The annual Bulwer-Lytton contest challenges writers to come up with worse opening lines than nineteenth-century writer, Edward George Bulwer-Lytton, who opened his novel Paul Clifford with the famous words:

It was a dark and stormy night; the rain fell in torrents–except at occasional intervals, when it was checked by a violent gust of wind which swept up the streets (for it is in London that our scene lies), rattling along the housetops, and fiercely agitating the scanty flame of the lamps that struggled against the darkness.”

The contest has grown in popularity and now receives over 10,000 entries in many different categories. Here are my own entries over the years:

Puns

  • Sister Mary Theresa went to Mexico to clothe the needy, cure the sick, and feed the starving, but it wasn’t until after her first native meal that she truly became a woman with emission.
  • It didn’t take Inspector Watkins long to realize the Case of the Confectioner’s Daughter was going to bring him nothing but truffles.
  • Filbert P. Pistachio and his wife Macadamia considered themselves eccentric, but to their friends they were just nuts.
  • To an orchard magnate like Jean-Claude, Sofia was the perfect woman:  eyes like two blueberries, cheeks as red as two apples, lips like two cherries, breasts as round as two perfect cantaloupes–to him, she was a portrait in pears.
  • The nomads of the French countryside were famous for their corn and fruit, and were thrilled when they heard Marc Antony was arriving to show them how to grow more crops, but to their shock and dismay Antony’s troops immediately confiscated their harvest and Antony himself proclaimed: “French roamin’ country men, send me your ears; I come to seize your berries, not to raise them!”

Sci-Fi/Fantasy

  • Star Command Captain Jock Steele stared at his new First Officer, Desiree Smithington, her blue eyes twinkling like the stars outside their spaceship did not, because they were in space where there is no air, unlike in the ship, except for in Steele’s lungs from which Desiree had taken his breath.
  • Revulath decided to keep his day job, which, since he lived on the side of Antares V that always faced the sun, wasn’t that surprising.
  • Lucifer sweltered on his throne, mopping his horned forehead with a sweat-soaked rag and thinking yet again, “Man, it’s hot as hell in here.”

Detective

  • On stakeout with his young, brand-new partner, Detective Johnson quickly realized that “the lights were on, but nobody was home”–which was not surprising since criminals never worry about saving energy.
  • The case ate at Detective John Martin’s gut like the week-old lasagna he had for yesterday’s dinner and which still lay in his stomach like an unemployed brother-in-law, causing him to chew laxative tablets like Pez and wash them down with shots of Milk of Magnesia, waiting for it to work its lumbering way through his intestines like a pasta and cheese spelunker–ah, but I digest.

Romance

  • It was a dark and romantic night, and John stared into Monica’s moonlit eyes, which glowed like a pair of 500,000-candlepower searchlights, but without all the bugs, and they used a free sex near me to meet each other.
  • Marguerite strode into the room, tall, elegant, and a real head-turner, now that she’d finally passed her chiropractic exam.

Mainstream

  • Beth was a hearty woman who laced her speech with more curses than a longshoreman, though a longshoreman would probably use a word like “peppered” since “laced” sounds kinda gay.
  • Slim pulled his horse to a halt, his throat as dry as the desert sand around him which seemed to be mostly in his mouth.

Gift of the Heart

by Terry Burlison


Brynn adjusted the canvas bag under her arm, wiped a sweaty palm on her skirt, and rang the doorbell. The door opened and Kaitlyn peeked out, blonde hair framing her beautiful blue eyes. “Oh, it’s you.”

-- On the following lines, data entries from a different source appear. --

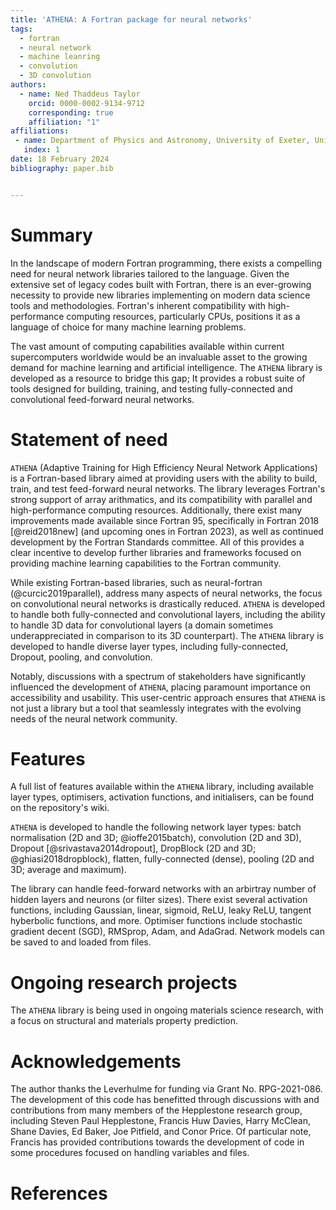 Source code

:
 ```yaml
---
title: 'ATHENA: A Fortran package for neural networks'
tags:
  - fortran
  - neural network
  - machine leanring
  - convolution
  - 3D convolution
authors:
  - name: Ned Thaddeus Taylor
    orcid: 0000-0002-9134-9712
    corresponding: true
    affiliation: "1"
affiliations:
 - name: Department of Physics and Astronomy, University of Exeter, United Kingdom, EX4 4QL
   index: 1
date: 18 February 2024
bibliography: paper.bib


---
```


# Summary

In the landscape of modern Fortran programming, there exists a compelling need for neural network libraries tailored to the language. Given the extensive set of legacy codes built with Fortran, there is an ever-growing necessity to provide new libraries implementing on modern data science tools and methodologies. Fortran's inherent compatibility with high-performance computing resources, particularly CPUs, positions it as a language of choice for many machine learning problems.

The vast amount of computing capabilities available within current supercomputers worldwide would be an invaluable asset to the growing demand for machine learning and artificial intelligence. The `ATHENA` library is developed as a resource to bridge this gap; It provides a  robust suite of tools designed for building, training, and testing fully-connected and convolutional feed-forward neural networks. 

# Statement of need

`ATHENA` (Adaptive Training for High Efficiency Neural Network Applications) is a Fortran-based library aimed at providing users with the ability to build, train, and test feed-forward neural networks. The library leverages Fortran's strong support of array arithmatics, and its compatibility with parallel and high-performance computing resources. Additionally, there exist many improvements made available since Fortran 95, specifically in Fortran 2018 [@reid2018new] (and upcoming ones in Fortran 2023), as well as continued development by the Fortran Standards committee. All of this provides a clear incentive to develop further libraries and frameworks focused on providing machine learning capabilities to the Fortran community.

While existing Fortran-based libraries, such as neural-fortran (@curcic2019parallel), address many aspects of neural networks, the focus on convolutional neural networks is drastically reduced. `ATHENA` is developed to handle both fully-connected and convolutional layers, including the ability to handle 3D data for convolutional layers (a domain sometimes underappreciated in comparison to its 3D counterpart). The `ATHENA` library is developed to handle diverse layer types, including fully-connected, Dropout, pooling, and convolution.

Notably, discussions with a spectrum of stakeholders have significantly influenced the development of `ATHENA`, placing paramount importance on accessibility and usability. This user-centric approach ensures that `ATHENA` is not just a library but a tool that seamlessly integrates with the evolving needs of the neural network community.

# Features

A full list of features available within the `ATHENA` library, including available layer types, optimisers, activation functions, and initialisers, can be found on the repository's wiki.

`ATHENA` is developed to handle the following network layer types: batch normalisation (2D and 3D; @ioffe2015batch), convolution (2D and 3D), Dropout [@srivastava2014dropout], DropBlock (2D and 3D; @ghiasi2018dropblock), flatten, fully-connected (dense), pooling (2D and 3D; average and maximum).

The library can handle feed-forward networks with an arbirtray number of hidden layers and neurons (or filter sizes). There exist several activation functions, including Gaussian, linear, sigmoid, ReLU, leaky ReLU, tangent hyberbolic functions, and more. Optimiser functions include stochastic gradient decent (SGD), RMSprop, Adam, and AdaGrad. Network models can be saved to and loaded from files.

# Ongoing research projects

The `ATHENA` library is being used in ongoing materials science research, with a focus on structural and materials property prediction.

# Acknowledgements

The author thanks the Leverhulme for funding via Grant No. RPG-2021-086. The development of this code has benefitted through discussions with and contributions from many members of the Hepplestone research group, including Steven Paul Hepplestone, Francis Huw Davies, Harry McClean, Shane Davies, Ed Baker, Joe Pitfield, and Conor Price. Of particular note, Francis has provided contributions towards the development of code in some procedures focused on handling variables and files.

# References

Brynn smiled up at the taller girl. “Hi. C-can I come in?”

Her heart seemed to seize within her chest when Kaitlyn hesitated, but then the blonde sighed. “Okay, but just for a minute. I’ve got to get to practice.”

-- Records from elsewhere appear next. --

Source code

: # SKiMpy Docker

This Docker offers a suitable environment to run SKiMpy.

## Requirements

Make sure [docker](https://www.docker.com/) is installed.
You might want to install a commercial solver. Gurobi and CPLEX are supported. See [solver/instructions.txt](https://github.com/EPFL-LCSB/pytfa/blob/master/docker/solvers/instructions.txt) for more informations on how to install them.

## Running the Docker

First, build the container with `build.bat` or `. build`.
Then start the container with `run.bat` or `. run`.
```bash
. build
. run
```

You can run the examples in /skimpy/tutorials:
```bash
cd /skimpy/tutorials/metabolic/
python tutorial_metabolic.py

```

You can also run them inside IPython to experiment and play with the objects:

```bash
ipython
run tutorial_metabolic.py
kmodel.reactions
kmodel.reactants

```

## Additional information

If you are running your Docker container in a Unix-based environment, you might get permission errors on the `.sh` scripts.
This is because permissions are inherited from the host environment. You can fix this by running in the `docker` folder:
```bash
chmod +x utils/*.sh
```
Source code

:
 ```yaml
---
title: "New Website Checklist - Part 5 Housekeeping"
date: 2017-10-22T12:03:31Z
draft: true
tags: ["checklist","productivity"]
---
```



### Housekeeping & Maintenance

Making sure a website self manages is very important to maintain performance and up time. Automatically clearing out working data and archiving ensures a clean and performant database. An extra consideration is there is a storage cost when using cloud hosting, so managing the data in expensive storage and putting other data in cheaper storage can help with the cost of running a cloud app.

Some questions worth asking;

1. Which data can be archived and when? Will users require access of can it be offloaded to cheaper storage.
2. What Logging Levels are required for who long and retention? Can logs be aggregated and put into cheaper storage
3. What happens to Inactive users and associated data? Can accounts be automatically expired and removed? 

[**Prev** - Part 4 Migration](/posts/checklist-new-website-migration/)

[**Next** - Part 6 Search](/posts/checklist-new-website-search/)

Brynn stepped through the doorway, dizzy with anticipation. Today her life would change forever, she was sure. She sat on the edge of a couch; Kaitlyn slumped into a chair opposite.

“Are we alone?” Brynn asked hopefully.

“Yeah, my parents are still at work. Look, I’m in kind of a hurry–”

“I–I brought you something,” Brynn blurted out, fumbling with the bag.

Kaitlyn frowned. “Why?”

“It’s Valentine’s Day, silly. Here.” She held out a small gift-wrapped package.

Kaitlyn didn’t move. “Look, Brynn–”

“C’mon, open it!”

The blonde sighed and took the package, tore off the hearts-and-smiley-face wrapping paper, and frowned again. “Pills?”

Brynn nodded. “Steroids. They can make you all-state!”

Kaitlyn gaped at her. “Are you crazy? I’d get kicked off the team, lose my scholarship offers! What were you thinking?”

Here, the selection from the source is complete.